◆ **Problem statement**
From the entries that follow, gather each line holding the word "methods".

◆ **The data**
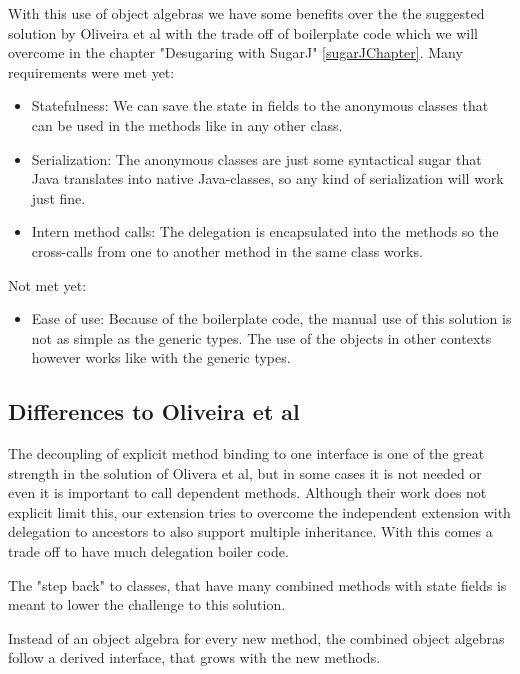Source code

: \documentclass{report}
\begin{document}
With this use of object algebras we have some benefits over the the suggested solution by Oliveira et al with the trade off of boilerplate code which we will overcome in the chapter "Desugaring with SugarJ" \ref{sugarJChapter}. Many requirements were met yet:

\begin{itemize}
\item Statefulness: We can save the state in fields to the anonymous classes that can be used in the methods like in any other class.

\item Serialization: The anonymous classes are just some syntactical sugar that Java translates into native Java-classes, so any kind of serialization will work just fine.

\item Intern method calls: The delegation is encapsulated into the methods so the cross-calls from one to another method in the same class works.
\end{itemize}

Not met yet:

\begin{itemize}
\item Ease of use: Because of the boilerplate code, the manual use of this solution is not as simple as the generic types. The use of the objects in other contexts however works like with the generic types.
\end{itemize}

\subsection{Differences to Oliveira et al \cite{Oliv-Extensibility-2012}}

The decoupling of explicit method binding to one interface is one of the great strength in the solution of Olivera et al, but in some cases it is not needed or even it is important to call dependent methods. Although their work does not explicit limit this, our extension tries to overcome the independent extension with delegation to ancestors to also support multiple inheritance. With this comes a trade off to have much delegation boiler code.

The "step back" to classes, that have many combined methods with state fields is meant to lower the challenge to this solution.  

Instead of an object algebra for every new method, the combined object algebras follow a derived interface, that grows with the new methods.
\end{document}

◆ **Expected answer**
\item Statefulness: We can save the state in fields to the anonymous classes that can be used in the methods like in any other class.
\item Intern method calls: The delegation is encapsulated into the methods so the cross-calls from one to another method in the same class works.
The decoupling of explicit method binding to one interface is one of the great strength in the solution of Olivera et al, but in some cases it is not needed or even it is important to call dependent methods. Although their work does not explicit limit this, our extension tries to overcome the independent extension with delegation to ancestors to also support multiple inheritance. With this comes a trade off to have much delegation boiler code.
The "step back" to classes, that have many combined methods with state fields is meant to lower the challenge to this solution.  
Instead of an object algebra for every new method, the combined object algebras follow a derived interface, that grows with the new methods.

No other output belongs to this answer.